Voilà. Tout s’efface.
Quitter la place.

Un des rares lieux parisiens que rien ne semble devoir changer. Charonne est la seule église de la capitale à avoir son propre cimetière – et une des rares à entretenir un petit jardin de curé. Dans le cimetière, il y a aussi les deux fils Malraux, morts dans un accident de voiture. Et un écrivain / chroniqueur oublié, Gérard Bauër. J’aime bien cet endroit.
Un cimetière comme ultime refuge ? Tout un symbole.
On m’avait dit que c’était un super blog… oups, je découvre un blog d’ados narcissiques et verbouilleux…
Ben voilà jef, comme cela vous êtes vacciné et on nous vous verra plus ici. Et puis savez , le coup du “on m’a dit”, on nous l’a fait cent fois.
nestor a compté pour moi : plus de 40 “je” pour à peine moins de lignes… record battu ?
UHS : je ne savais pas pour les fils Malraux. Oui, c’est un endroit bien agréable.

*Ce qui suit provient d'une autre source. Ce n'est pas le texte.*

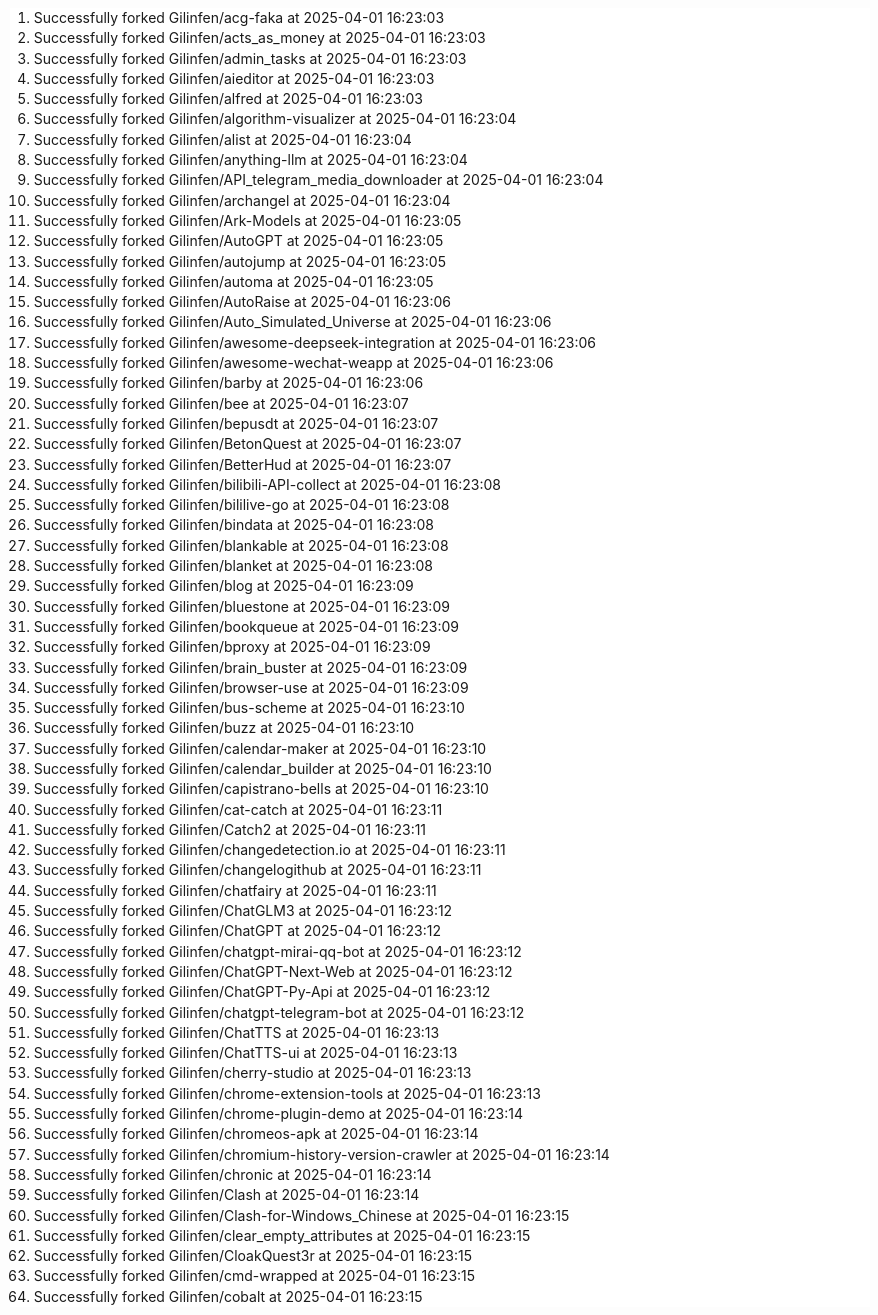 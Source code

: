 1. Successfully forked Gilinfen/acg-faka at 2025-04-01 16:23:03
2. Successfully forked Gilinfen/acts_as_money at 2025-04-01 16:23:03
3. Successfully forked Gilinfen/admin_tasks at 2025-04-01 16:23:03
4. Successfully forked Gilinfen/aieditor at 2025-04-01 16:23:03
5. Successfully forked Gilinfen/alfred at 2025-04-01 16:23:03
6. Successfully forked Gilinfen/algorithm-visualizer at 2025-04-01 16:23:04
7. Successfully forked Gilinfen/alist at 2025-04-01 16:23:04
8. Successfully forked Gilinfen/anything-llm at 2025-04-01 16:23:04
9. Successfully forked Gilinfen/API_telegram_media_downloader at 2025-04-01 16:23:04
10. Successfully forked Gilinfen/archangel at 2025-04-01 16:23:04
11. Successfully forked Gilinfen/Ark-Models at 2025-04-01 16:23:05
12. Successfully forked Gilinfen/AutoGPT at 2025-04-01 16:23:05
13. Successfully forked Gilinfen/autojump at 2025-04-01 16:23:05
14. Successfully forked Gilinfen/automa at 2025-04-01 16:23:05
15. Successfully forked Gilinfen/AutoRaise at 2025-04-01 16:23:06
16. Successfully forked Gilinfen/Auto_Simulated_Universe at 2025-04-01 16:23:06
17. Successfully forked Gilinfen/awesome-deepseek-integration at 2025-04-01 16:23:06
18. Successfully forked Gilinfen/awesome-wechat-weapp at 2025-04-01 16:23:06
19. Successfully forked Gilinfen/barby at 2025-04-01 16:23:06
20. Successfully forked Gilinfen/bee at 2025-04-01 16:23:07
21. Successfully forked Gilinfen/bepusdt at 2025-04-01 16:23:07
22. Successfully forked Gilinfen/BetonQuest at 2025-04-01 16:23:07
23. Successfully forked Gilinfen/BetterHud at 2025-04-01 16:23:07
24. Successfully forked Gilinfen/bilibili-API-collect at 2025-04-01 16:23:08
25. Successfully forked Gilinfen/bililive-go at 2025-04-01 16:23:08
26. Successfully forked Gilinfen/bindata at 2025-04-01 16:23:08
27. Successfully forked Gilinfen/blankable at 2025-04-01 16:23:08
28. Successfully forked Gilinfen/blanket at 2025-04-01 16:23:08
29. Successfully forked Gilinfen/blog at 2025-04-01 16:23:09
30. Successfully forked Gilinfen/bluestone at 2025-04-01 16:23:09
31. Successfully forked Gilinfen/bookqueue at 2025-04-01 16:23:09
32. Successfully forked Gilinfen/bproxy at 2025-04-01 16:23:09
33. Successfully forked Gilinfen/brain_buster at 2025-04-01 16:23:09
34. Successfully forked Gilinfen/browser-use at 2025-04-01 16:23:09
35. Successfully forked Gilinfen/bus-scheme at 2025-04-01 16:23:10
36. Successfully forked Gilinfen/buzz at 2025-04-01 16:23:10
37. Successfully forked Gilinfen/calendar-maker at 2025-04-01 16:23:10
38. Successfully forked Gilinfen/calendar_builder at 2025-04-01 16:23:10
39. Successfully forked Gilinfen/capistrano-bells at 2025-04-01 16:23:10
40. Successfully forked Gilinfen/cat-catch at 2025-04-01 16:23:11
41. Successfully forked Gilinfen/Catch2 at 2025-04-01 16:23:11
42. Successfully forked Gilinfen/changedetection.io at 2025-04-01 16:23:11
43. Successfully forked Gilinfen/changelogithub at 2025-04-01 16:23:11
44. Successfully forked Gilinfen/chatfairy at 2025-04-01 16:23:11
45. Successfully forked Gilinfen/ChatGLM3 at 2025-04-01 16:23:12
46. Successfully forked Gilinfen/ChatGPT at 2025-04-01 16:23:12
47. Successfully forked Gilinfen/chatgpt-mirai-qq-bot at 2025-04-01 16:23:12
48. Successfully forked Gilinfen/ChatGPT-Next-Web at 2025-04-01 16:23:12
49. Successfully forked Gilinfen/ChatGPT-Py-Api at 2025-04-01 16:23:12
50. Successfully forked Gilinfen/chatgpt-telegram-bot at 2025-04-01 16:23:12
51. Successfully forked Gilinfen/ChatTTS at 2025-04-01 16:23:13
52. Successfully forked Gilinfen/ChatTTS-ui at 2025-04-01 16:23:13
53. Successfully forked Gilinfen/cherry-studio at 2025-04-01 16:23:13
54. Successfully forked Gilinfen/chrome-extension-tools at 2025-04-01 16:23:13
55. Successfully forked Gilinfen/chrome-plugin-demo at 2025-04-01 16:23:14
56. Successfully forked Gilinfen/chromeos-apk at 2025-04-01 16:23:14
57. Successfully forked Gilinfen/chromium-history-version-crawler at 2025-04-01 16:23:14
58. Successfully forked Gilinfen/chronic at 2025-04-01 16:23:14
59. Successfully forked Gilinfen/Clash at 2025-04-01 16:23:14
60. Successfully forked Gilinfen/Clash-for-Windows_Chinese at 2025-04-01 16:23:15
61. Successfully forked Gilinfen/clear_empty_attributes at 2025-04-01 16:23:15
62. Successfully forked Gilinfen/CloakQuest3r at 2025-04-01 16:23:15
63. Successfully forked Gilinfen/cmd-wrapped at 2025-04-01 16:23:15
64. Successfully forked Gilinfen/cobalt at 2025-04-01 16:23:15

Le meilleur de ce blog est souvent dans ces récits anecdotiques, que j’oserais qualifier de “féminins”.
J’en suis voisin et pourtant j’ignorais l’existence de ce cimetière, honte à moi ! Merci.
Ca pourrait être un chouette quartier populaire, mais il se dégrade de plus en plus, on sait pourquoi.
Mon anecdote à moi c’est les bandes de nuisibles du coin qui tagguent “Saint Blaise”, quelle déchéance !
PS : les vrais cyclistes ont leur propre vélo.